The five-year 2023 plan is the city's seventh homelessness plan since 2005, though some have run concurrently. Advocates argue for more action.

DENVER — Denver plans to spend millions of dollars to re-house hundreds of people who are homeless and create hundreds more in affordable homes as part of its 2023 action plan, which some advocates said does not go far enough. 

Editor's note: The headline has been corrected due to a typo.

The plan, presented to the city council on Tuesday, is part of a broader five-year strategy to address housing in Denver. Priorities include:

  • Create and preserve 1,700 affordable homes.
  • Expand pathways to homeownership.
  • Serve more than 2,500 people currently homeless with rehousing and supportive housing.
  • Serve more than 8,000 households with housing stability programs.
  • Address unsheltered homelessness by implementing encampment decommissioning strategies.
  • Improve the homelessness resolution system for families.
  • Commission a disparity study.
  • Release a new publicly available financial dashboard.
  • Expand functionality and use of HOST data systems.
  • Prepare to implement the Affordable Housing Prioritization Policy.

The full plan is open for public comment and available here

"This plan does as much as we can with the level of resources that we have, which includes many federal funds and a lot of locally generated funds," said Denver Chief Housing Officer Britta Fisher. "We’re using more resources than ever to get people quickly back to housing and to housing stability as possible."

Advocates said the city's plan doesn't do enough to address homelessness. "If they meet their current goals, homelessness and the cost of housing is going to continue to increase – and the situation is going to get worse because the need is so great," said Benjamin Dunning, an organizer with Denver Homeless Out Loud.   

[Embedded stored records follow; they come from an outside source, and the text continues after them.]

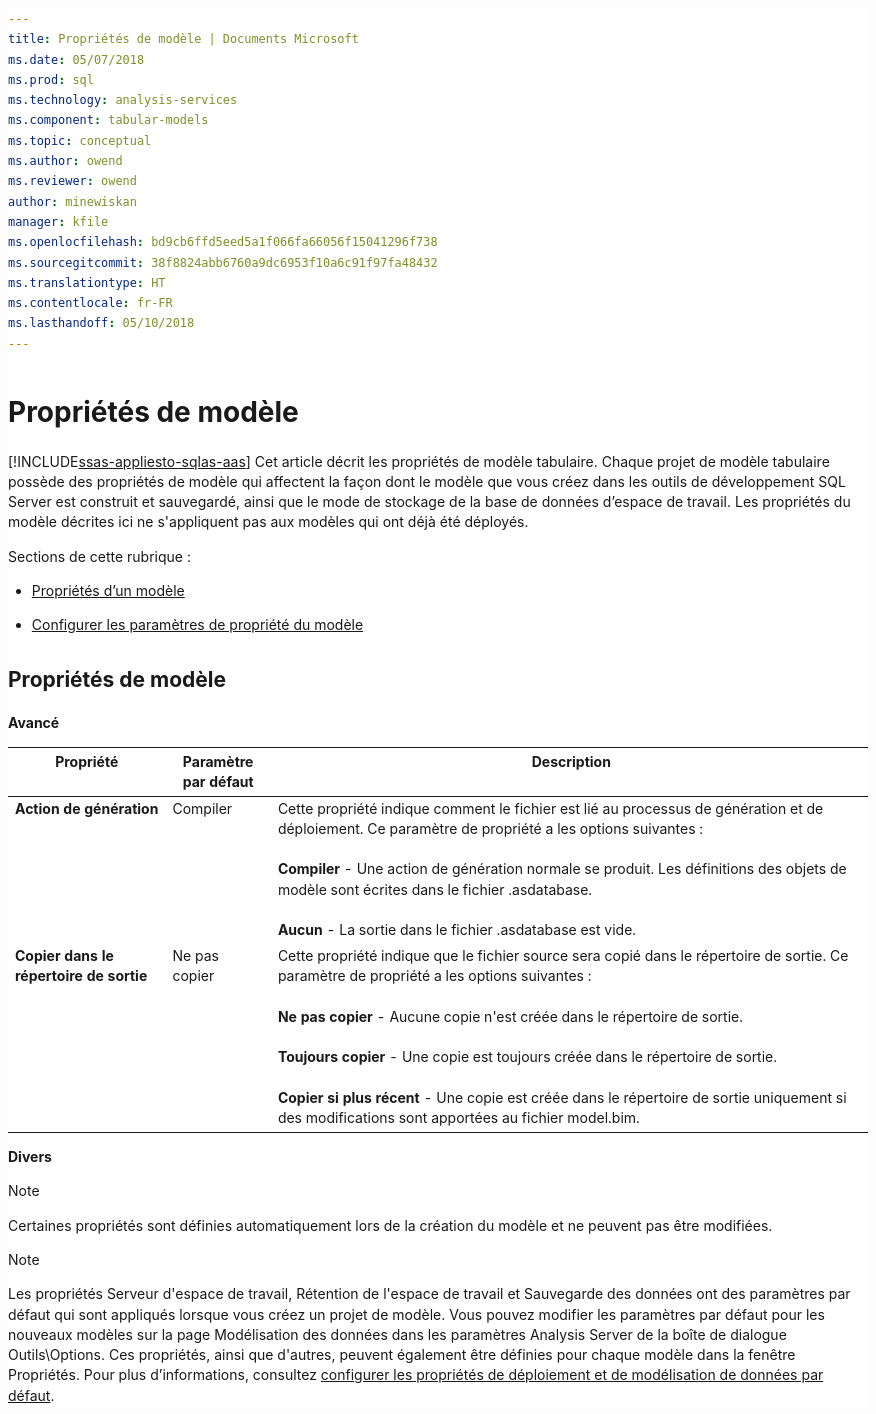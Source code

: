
 ```yaml
---
title: Propriétés de modèle | Documents Microsoft
ms.date: 05/07/2018
ms.prod: sql
ms.technology: analysis-services
ms.component: tabular-models
ms.topic: conceptual
ms.author: owend
ms.reviewer: owend
author: minewiskan
manager: kfile
ms.openlocfilehash: bd9cb6ffd5eed5a1f066fa66056f15041296f738
ms.sourcegitcommit: 38f8824abb6760a9dc6953f10a6c91f97fa48432
ms.translationtype: HT
ms.contentlocale: fr-FR
ms.lasthandoff: 05/10/2018
---
```

# <a name="model-properties"></a>Propriétés de modèle 
[!INCLUDE[ssas-appliesto-sqlas-aas](../../includes/ssas-appliesto-sqlas-aas.md)]
  Cet article décrit les propriétés de modèle tabulaire. Chaque projet de modèle tabulaire possède des propriétés de modèle qui affectent la façon dont le modèle que vous créez dans les outils de développement SQL Server est construit et sauvegardé, ainsi que le mode de stockage de la base de données d’espace de travail. Les propriétés du modèle décrites ici ne s'appliquent pas aux modèles qui ont déjà été déployés.  
  
 Sections de cette rubrique :  
  
-   [Propriétés d’un modèle](#bkmk_model_properties)  
  
-   [Configurer les paramètres de propriété du modèle](#bkmk_conf_model_prop)  
  
##  <a name="bkmk_model_properties"></a> Propriétés de modèle  
 **Avancé**  
  
|Propriété|Paramètre par défaut| Description|  
|--------------|---------------------|-----------------|  
|**Action de génération**|Compiler|Cette propriété indique comment le fichier est lié au processus de génération et de déploiement. Ce paramètre de propriété a les options suivantes :<br /><br /> **Compiler** - Une action de génération normale se produit. Les définitions des objets de modèle sont écrites dans le fichier .asdatabase.<br /><br /> **Aucun** - La sortie dans le fichier .asdatabase est vide.|  
|**Copier dans le répertoire de sortie**|Ne pas copier|Cette propriété indique que le fichier source sera copié dans le répertoire de sortie. Ce paramètre de propriété a les options suivantes :<br /><br /> **Ne pas copier** - Aucune copie n'est créée dans le répertoire de sortie.<br /><br /> **Toujours copier** - Une copie est toujours créée dans le répertoire de sortie.<br /><br /> **Copier si plus récent** - Une copie est créée dans le répertoire de sortie uniquement si des modifications sont apportées au fichier model.bim.|  
  
 **Divers**  
  
> [!NOTE]  
>  Certaines propriétés sont définies automatiquement lors de la création du modèle et ne peuvent pas être modifiées.  
  
> [!NOTE]  
>  Les propriétés Serveur d'espace de travail, Rétention de l'espace de travail et Sauvegarde des données ont des paramètres par défaut qui sont appliqués lorsque vous créez un projet de modèle. Vous pouvez modifier les paramètres par défaut pour les nouveaux modèles sur la page Modélisation des données dans les paramètres Analysis Server de la boîte de dialogue Outils\Options. Ces propriétés, ainsi que d'autres, peuvent également être définies pour chaque modèle dans la fenêtre Propriétés. Pour plus d’informations, consultez [configurer les propriétés de déploiement et de modélisation de données par défaut](../../analysis-services/tabular-models/configure-default-data-modeling-and-deployment-properties-ssas-tabular.md).  
  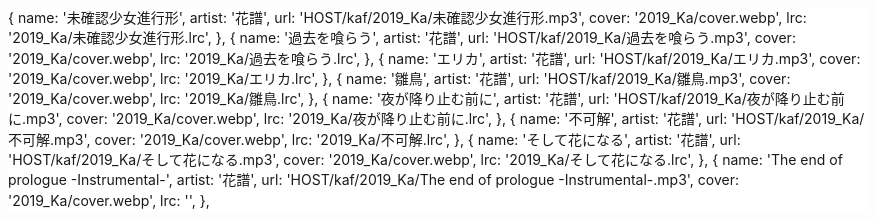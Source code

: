 {
name: '未確認少女進行形',
artist: '花譜',
url: 'HOST/kaf/2019_Ka/未確認少女進行形.mp3',
cover: '2019_Ka/cover.webp',
lrc: '2019_Ka/未確認少女進行形.lrc',
},
{
name: '過去を喰らう',
artist: '花譜',
url: 'HOST/kaf/2019_Ka/過去を喰らう.mp3',
cover: '2019_Ka/cover.webp',
lrc: '2019_Ka/過去を喰らう.lrc',
},
{
name: 'エリカ',
artist: '花譜',
url: 'HOST/kaf/2019_Ka/エリカ.mp3',
cover: '2019_Ka/cover.webp',
lrc: '2019_Ka/エリカ.lrc',
},
{
name: '雛鳥',
artist: '花譜',
url: 'HOST/kaf/2019_Ka/雛鳥.mp3',
cover: '2019_Ka/cover.webp',
lrc: '2019_Ka/雛鳥.lrc',
},
{
name: '夜が降り止む前に',
artist: '花譜',
url: 'HOST/kaf/2019_Ka/夜が降り止む前に.mp3',
cover: '2019_Ka/cover.webp',
lrc: '2019_Ka/夜が降り止む前に.lrc',
},
{
name: '不可解',
artist: '花譜',
url: 'HOST/kaf/2019_Ka/不可解.mp3',
cover: '2019_Ka/cover.webp',
lrc: '2019_Ka/不可解.lrc',
},
{
name: 'そして花になる',
artist: '花譜',
url: 'HOST/kaf/2019_Ka/そして花になる.mp3',
cover: '2019_Ka/cover.webp',
lrc: '2019_Ka/そして花になる.lrc',
},
{
name: 'The end of prologue -Instrumental-',
artist: '花譜',
url: 'HOST/kaf/2019_Ka/The end of prologue -Instrumental-.mp3',
cover: '2019_Ka/cover.webp',
lrc: '',
},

Fisher acknowledged it's not enough "until everyone is housed" and said the city won't rest until that happens. 

Dunning said the city does deserve credit for meeting its goals from its last plan to address homelessness in the city. "This is the first time that the city is getting close to meeting their plan goals," he said. 

According to its annual report, the Denver Department of Housing Stability (HOST) exceeded its goals for creating affordable housing in its last five-year plan, in part because of federal COVID assistance funds. HOST plans to utilize millions of dollars in federal funds to meet its 2023 goals as well. 

"This plan for 2023 takes advantage of those one-time funds, couples them with our ongoing funding and helps us make big leaps ahead in our plan," Fisher said. 

However, the problem continues to grow. The county's point-in-time count showed a 15% increase in people without housing from 2020 to 2022 — an increase of more than 600 people to nearly 5,000 total. Still, the city said it is making progress. 

"Our actions when it comes to housing are less visible," Fisher said. "You don't see people's house keys as easily as you see tents."